I am so glad Miranda is getting to share her story because I believe this is something that really gets "misdiagnosed" alot. It is so important that kids don't get categorized as wanting to be this way. Through my youngest memories, I slept alot; it was nothing for me to sleep two days through -- even when I would go to my grandmother's house where I loved to go. I was always "tired". One time I rolled out of bed and landed on an adjacent wooden rocking chair and tore up my face. I was told that my sister got my parents and they dr'ed me up in the bathroom and I never woke up. I got up the next day and didn't know what had happened to me and was very scared. I hated my childhood and my father who was very mentally controlling, but didn't realize it. I was sick alot with things like sore throats, tonsilitus, flu type illnesses. I had 3 reoccuring nightmares that haunted me. I wonder if this is part of the reason I developed my sleep pattern.
I hated school K - 2, but then started helping other kids with math in the 3rd, and started liking school. I was designated a mentally gifted minor in the third grade and transferred to another school in the 5th which had gifted classes and then I started hating school again and started getting C's and below. I tested out of school in the 10th grade through a proficiency exam and after the 11th started attending the city college where I chose to take remedial classes and start all over. Still to this day I don't feel like I learn correctly. I started working everyday after school and weekends when I was twelve years old and outworked many of the adults because I was so much of a thinker and quiet to go about my job I guess.
When I was in my late teens, I worked for a (world wide) corporation and at my two year review they gave me an alarm clock and wanted to put me on disability because of always being late to work. I had the second to the top work performance in the nation and that is the reason they wanted to keep me on but between strep throat for six months and being late they had to do something. I finally just quit the job because of the stress. I covered my late-ness at my next two jobs by getting jobs that I had to do part of my work before arriving at the office. Nobody every knew I was late. My next job's boss realized I put in extra hours every evening and even started adjusting his schedule to arrive later and later so again it worked out. During my next job I would just stay awake basically all week and Friday night when I would get off, I'd fall asleep and stay there til Monday morning when my room mate would wake me up.
I had good health insurance during all these years but all the doctors just kept saying there was nothing wrong except having strep all the time. When I got my tonsils out, (finally recommended by a specialist) they kept waking me up in the hospital because I was falling away. I just knew it hurt like hell to be awake! Back to the tiredness issue, I endured test after test including the old fashioned glucose tolerance torture on two occasions. Finally, a small town female doctor said she thought I was sleeping too deep but that's as far as it went. I had room-mates throughout these years and they constantly were checking me to see if I was alive! They knew I didn't do drugs or alcohol so they couldn't figure out why I was so sleepy.
When I turned 21, I purchased my first townhouse. Wow, my own place. One of the first things I did was get a puppy. It was a spur of the moment.

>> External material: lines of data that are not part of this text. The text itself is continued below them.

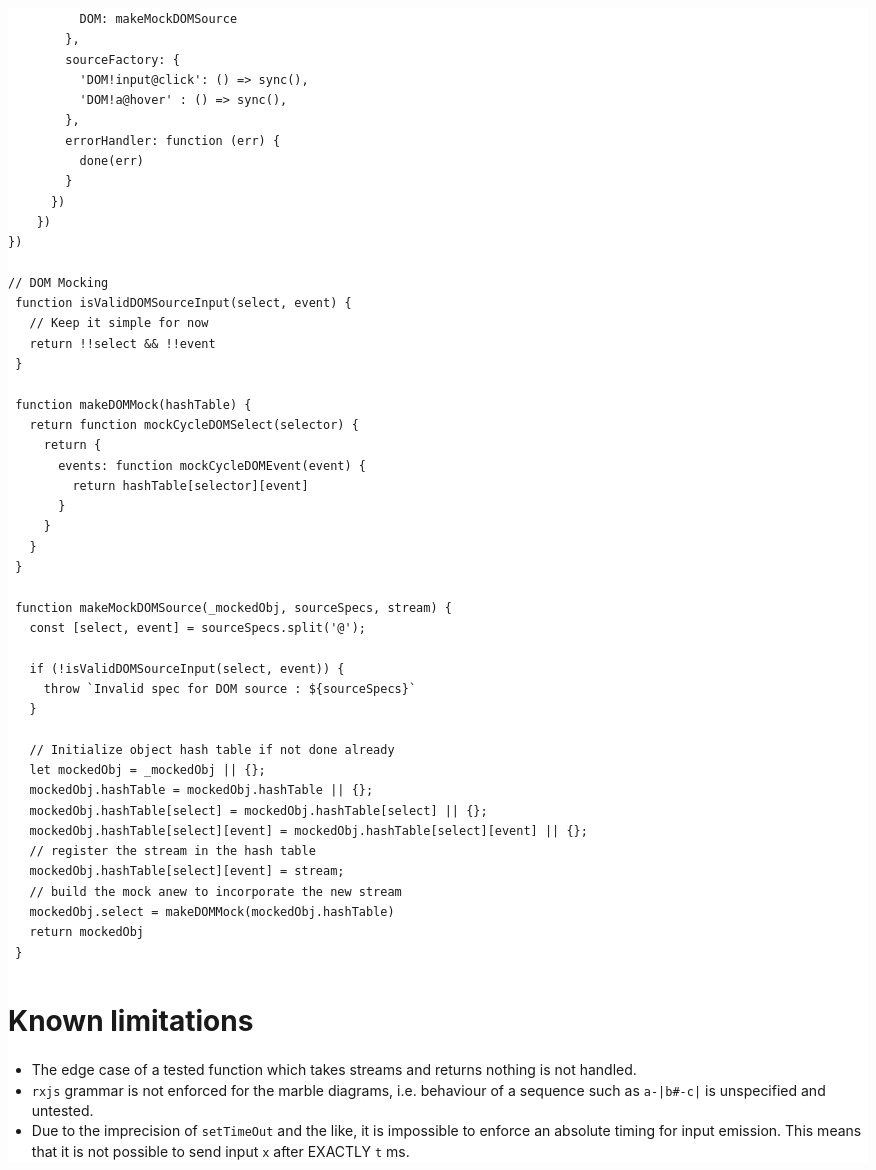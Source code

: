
 ```
          DOM: makeMockDOMSource
        },
        sourceFactory: {
          'DOM!input@click': () => sync(),
          'DOM!a@hover' : () => sync(),
        },
        errorHandler: function (err) {
          done(err)
        }
      })
    })
})

// DOM Mocking
 function isValidDOMSourceInput(select, event) {
   // Keep it simple for now
   return !!select && !!event
 }
 
 function makeDOMMock(hashTable) {
   return function mockCycleDOMSelect(selector) {
     return {
       events: function mockCycleDOMEvent(event) {
         return hashTable[selector][event]
       }
     }
   }
 }
 
 function makeMockDOMSource(_mockedObj, sourceSpecs, stream) {
   const [select, event] = sourceSpecs.split('@');
 
   if (!isValidDOMSourceInput(select, event)) {
     throw `Invalid spec for DOM source : ${sourceSpecs}`
   }
 
   // Initialize object hash table if not done already
   let mockedObj = _mockedObj || {};
   mockedObj.hashTable = mockedObj.hashTable || {};
   mockedObj.hashTable[select] = mockedObj.hashTable[select] || {};
   mockedObj.hashTable[select][event] = mockedObj.hashTable[select][event] || {};
   // register the stream in the hash table
   mockedObj.hashTable[select][event] = stream;
   // build the mock anew to incorporate the new stream
   mockedObj.select = makeDOMMock(mockedObj.hashTable)
   return mockedObj
 }

```

# Known limitations
- The edge case of a tested function which takes streams and returns nothing is 
not handled.
- `rxjs` grammar is not enforced for the marble diagrams, i.e. behaviour of a 
sequence such as `a-|b#-c|` is unspecified and untested.
- Due to the imprecision of `setTimeOut` and the like, it is impossible to enforce an absolute timing for input emission. This means that it is not possible to send input `x` after EXACTLY `t` ms.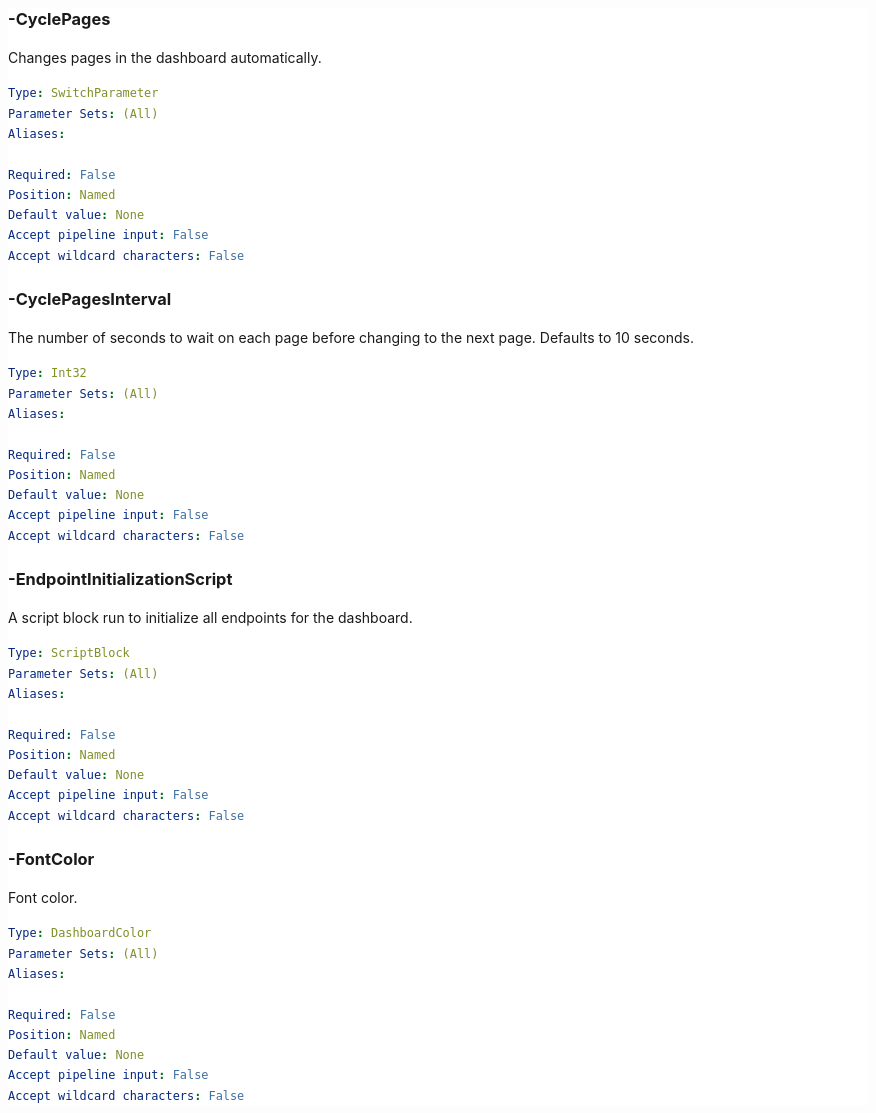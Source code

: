 ### -CyclePages
Changes pages in the dashboard automatically.

```yaml
Type: SwitchParameter
Parameter Sets: (All)
Aliases: 

Required: False
Position: Named
Default value: None
Accept pipeline input: False
Accept wildcard characters: False
```

### -CyclePagesInterval
The number of seconds to wait on each page before changing to the next page. Defaults to 10 seconds.

```yaml
Type: Int32
Parameter Sets: (All)
Aliases: 

Required: False
Position: Named
Default value: None
Accept pipeline input: False
Accept wildcard characters: False
```

### -EndpointInitializationScript
A script block run to initialize all endpoints for the dashboard. 

```yaml
Type: ScriptBlock
Parameter Sets: (All)
Aliases: 

Required: False
Position: Named
Default value: None
Accept pipeline input: False
Accept wildcard characters: False
```

### -FontColor
Font color.

```yaml
Type: DashboardColor
Parameter Sets: (All)
Aliases: 

Required: False
Position: Named
Default value: None
Accept pipeline input: False
Accept wildcard characters: False
```
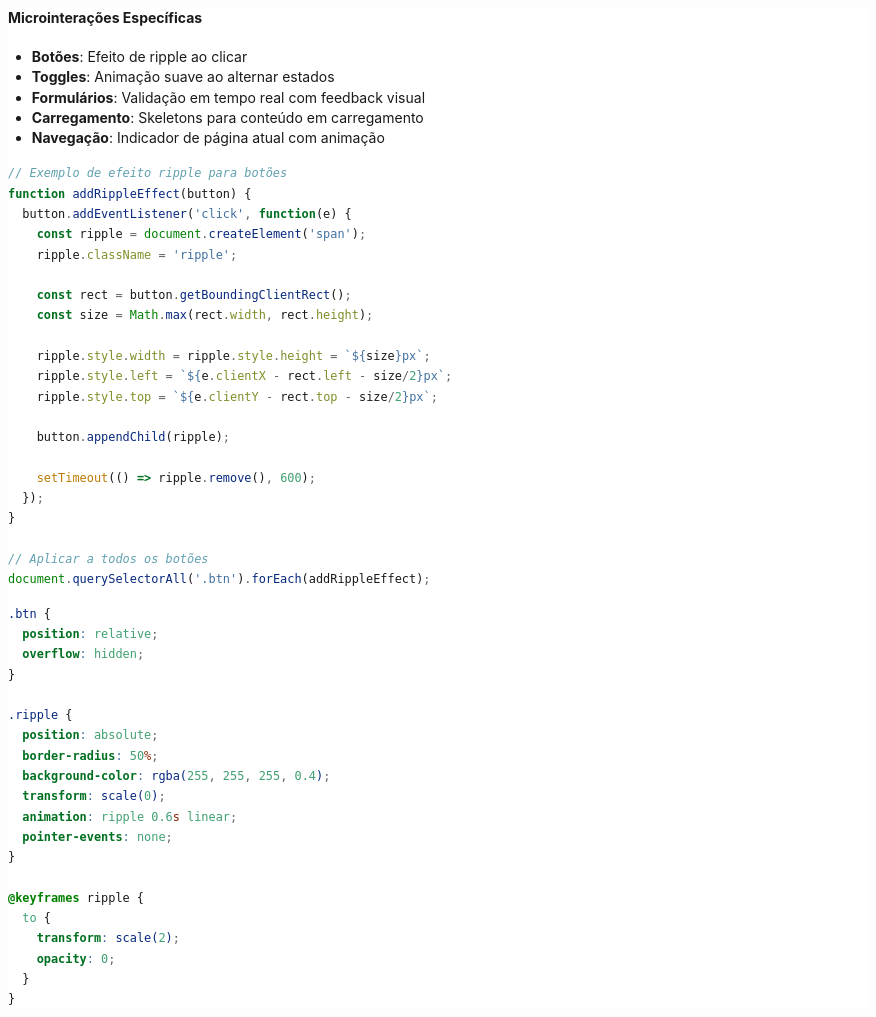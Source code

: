 #### Microinterações Específicas
- **Botões**: Efeito de ripple ao clicar
- **Toggles**: Animação suave ao alternar estados
- **Formulários**: Validação em tempo real com feedback visual
- **Carregamento**: Skeletons para conteúdo em carregamento
- **Navegação**: Indicador de página atual com animação

```javascript
// Exemplo de efeito ripple para botões
function addRippleEffect(button) {
  button.addEventListener('click', function(e) {
    const ripple = document.createElement('span');
    ripple.className = 'ripple';
    
    const rect = button.getBoundingClientRect();
    const size = Math.max(rect.width, rect.height);
    
    ripple.style.width = ripple.style.height = `${size}px`;
    ripple.style.left = `${e.clientX - rect.left - size/2}px`;
    ripple.style.top = `${e.clientY - rect.top - size/2}px`;
    
    button.appendChild(ripple);
    
    setTimeout(() => ripple.remove(), 600);
  });
}

// Aplicar a todos os botões
document.querySelectorAll('.btn').forEach(addRippleEffect);
```

```css
.btn {
  position: relative;
  overflow: hidden;
}

.ripple {
  position: absolute;
  border-radius: 50%;
  background-color: rgba(255, 255, 255, 0.4);
  transform: scale(0);
  animation: ripple 0.6s linear;
  pointer-events: none;
}

@keyframes ripple {
  to {
    transform: scale(2);
    opacity: 0;
  }
}
```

I was visiting friends that had a six week old litter of husky-cross pups and I took one home. The puppy had separation anxiety like most do and every few hours it would start crying. That woke me up instantly! As soon as I would hear the puppy, I would snap out of my sleep and go to comfort the puppy. Of course that was the worst thing I could have done for the puppy but it solved my deep sleep issue because I never made it into that deep state of sleep. The puppy eventually started sleeping longer and longer and so did I until I realized that getting exactly six hours of sleep left me feeling totally rested and raring to go! Now still to this day, many times I get more sleep than I should and I pay for it being tired.
Much of the time coma is the better word for my sleep. I can know what is going on around me but am totally "asleep" -- it's like my mind and body are two different entities. I believe this is what it's like when people say they have an out-of-body experience like at an accident scene or dying in the hospital only to be revived. Many years ago I read of an experiment where they put these people in an underground cave to live. They took all measure of time away from these people and fixed the environment where they could not calculate the days by any means. If I remember correctly, these people started having something like 30+ hour cycles of sleep to wake but didn't realize it.
So to Miranda I say "Ask your Mom for a puppy!!" To Miranda's Mom I say "Say YES!" and you'll be glad you did. And who knows, I grew up to be a rancher and now I have lots of critters to keep me awake!